## Stored data:
· · · ·

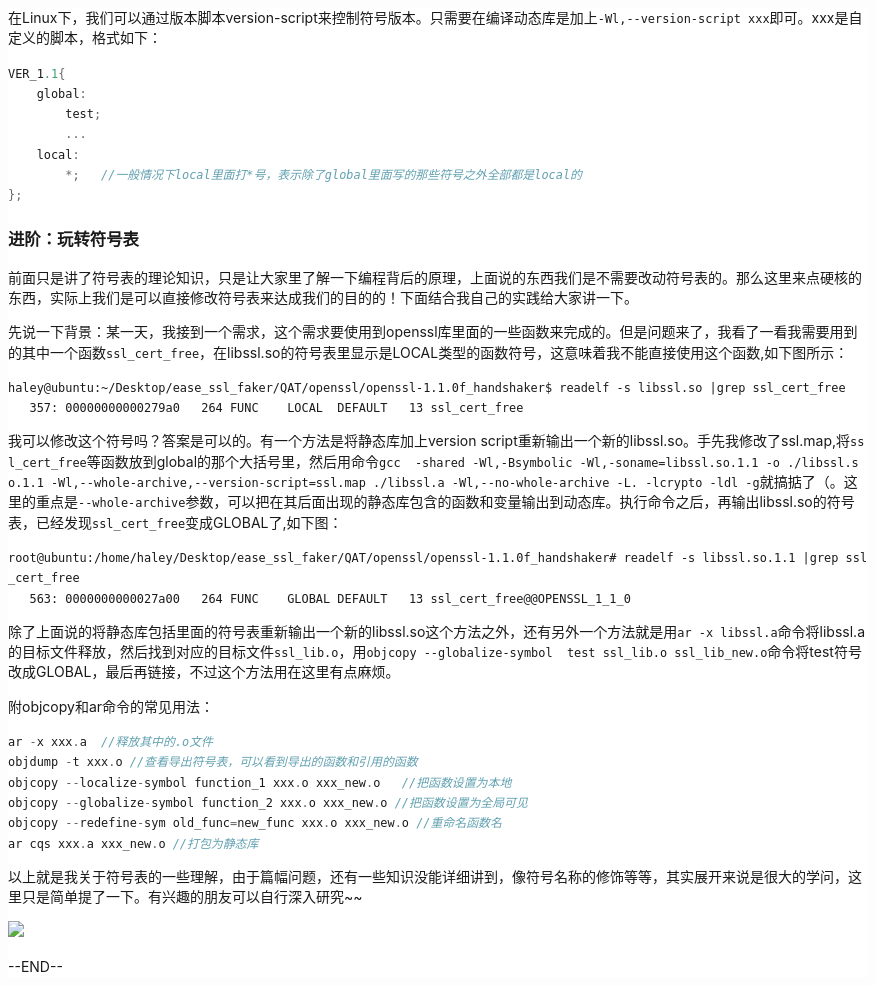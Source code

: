 在Linux下，我们可以通过版本脚本version-script来控制符号版本。只需要在编译动态库是加上`-Wl,--version-script xxx`即可。xxx是自定义的脚本，格式如下：

```c
VER_1.1{
	global:
		test;
		...
	local:
		*;   //一般情况下local里面打*号，表示除了global里面写的那些符号之外全部都是local的
};
```





### 进阶：玩转符号表

前面只是讲了符号表的理论知识，只是让大家里了解一下编程背后的原理，上面说的东西我们是不需要改动符号表的。那么这里来点硬核的东西，实际上我们是可以直接修改符号表来达成我们的目的的！下面结合我自己的实践给大家讲一下。

先说一下背景：某一天，我接到一个需求，这个需求要使用到openssl库里面的一些函数来完成的。但是问题来了，我看了一看我需要用到的其中一个函数`ssl_cert_free`，在libssl.so的符号表里显示是LOCAL类型的函数符号，这意味着我不能直接使用这个函数,如下图所示：

```shell
haley@ubuntu:~/Desktop/ease_ssl_faker/QAT/openssl/openssl-1.1.0f_handshaker$ readelf -s libssl.so |grep ssl_cert_free
   357: 00000000000279a0   264 FUNC    LOCAL  DEFAULT   13 ssl_cert_free
```

我可以修改这个符号吗？答案是可以的。有一个方法是将静态库加上version script重新输出一个新的libssl.so。手先我修改了ssl.map,将`ssl_cert_free`等函数放到global的那个大括号里，然后用命令`gcc  -shared -Wl,-Bsymbolic -Wl,-soname=libssl.so.1.1 -o ./libssl.so.1.1 -Wl,--whole-archive,--version-script=ssl.map ./libssl.a -Wl,--no-whole-archive -L. -lcrypto -ldl -g`就搞掂了（。这里的重点是`--whole-archive`参数，可以把在其后面出现的静态库包含的函数和变量输出到动态库。执行命令之后，再输出libssl.so的符号表，已经发现`ssl_cert_free`变成GLOBAL了,如下图：

```shell
root@ubuntu:/home/haley/Desktop/ease_ssl_faker/QAT/openssl/openssl-1.1.0f_handshaker# readelf -s libssl.so.1.1 |grep ssl_cert_free
   563: 0000000000027a00   264 FUNC    GLOBAL DEFAULT   13 ssl_cert_free@@OPENSSL_1_1_0
```

除了上面说的将静态库包括里面的符号表重新输出一个新的libssl.so这个方法之外，还有另外一个方法就是用`ar -x libssl.a`命令将libssl.a的目标文件释放，然后找到对应的目标文件`ssl_lib.o`，用`objcopy --globalize-symbol  test ssl_lib.o ssl_lib_new.o`命令将test符号改成GLOBAL，最后再链接，不过这个方法用在这里有点麻烦。

附objcopy和ar命令的常见用法：

```c
ar -x xxx.a  //释放其中的.o文件
objdump -t xxx.o //查看导出符号表，可以看到导出的函数和引用的函数
objcopy --localize-symbol function_1 xxx.o xxx_new.o   //把函数设置为本地
objcopy --globalize-symbol function_2 xxx.o xxx_new.o //把函数设置为全局可见
objcopy --redefine-sym old_func=new_func xxx.o xxx_new.o //重命名函数名
ar cqs xxx.a xxx_new.o //打包为静态库
```





以上就是我关于符号表的一些理解，由于篇幅问题，还有一些知识没能详细讲到，像符号名称的修饰等等，其实展开来说是很大的学问，这里只是简单提了一下。有兴趣的朋友可以自行深入研究~~



![](https://ftp.bmp.ovh/imgs/2019/09/20d9ca0e55101e6a.jpg)



--END--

· · · ·

## What the task asks:
From the line containing "-shared -Wl,-Bsymbolic -Wl,-soname=libssl.so.1.1" through the last line of the records, output each line exactly and nothing more.

## Result:
我可以修改这个符号吗？答案是可以的。有一个方法是将静态库加上version script重新输出一个新的libssl.so。手先我修改了ssl.map,将`ssl_cert_free`等函数放到global的那个大括号里，然后用命令`gcc  -shared -Wl,-Bsymbolic -Wl,-soname=libssl.so.1.1 -o ./libssl.so.1.1 -Wl,--whole-archive,--version-script=ssl.map ./libssl.a -Wl,--no-whole-archive -L. -lcrypto -ldl -g`就搞掂了（。这里的重点是`--whole-archive`参数，可以把在其后面出现的静态库包含的函数和变量输出到动态库。执行命令之后，再输出libssl.so的符号表，已经发现`ssl_cert_free`变成GLOBAL了,如下图：

```shell
root@ubuntu:/home/haley/Desktop/ease_ssl_faker/QAT/openssl/openssl-1.1.0f_handshaker# readelf -s libssl.so.1.1 |grep ssl_cert_free
   563: 0000000000027a00   264 FUNC    GLOBAL DEFAULT   13 ssl_cert_free@@OPENSSL_1_1_0
```

除了上面说的将静态库包括里面的符号表重新输出一个新的libssl.so这个方法之外，还有另外一个方法就是用`ar -x libssl.a`命令将libssl.a的目标文件释放，然后找到对应的目标文件`ssl_lib.o`，用`objcopy --globalize-symbol  test ssl_lib.o ssl_lib_new.o`命令将test符号改成GLOBAL，最后再链接，不过这个方法用在这里有点麻烦。

附objcopy和ar命令的常见用法：

```c
ar -x xxx.a  //释放其中的.o文件
objdump -t xxx.o //查看导出符号表，可以看到导出的函数和引用的函数
objcopy --localize-symbol function_1 xxx.o xxx_new.o   //把函数设置为本地
objcopy --globalize-symbol function_2 xxx.o xxx_new.o //把函数设置为全局可见
objcopy --redefine-sym old_func=new_func xxx.o xxx_new.o //重命名函数名
ar cqs xxx.a xxx_new.o //打包为静态库
```





以上就是我关于符号表的一些理解，由于篇幅问题，还有一些知识没能详细讲到，像符号名称的修饰等等，其实展开来说是很大的学问，这里只是简单提了一下。有兴趣的朋友可以自行深入研究~~



![](https://ftp.bmp.ovh/imgs/2019/09/20d9ca0e55101e6a.jpg)



--END--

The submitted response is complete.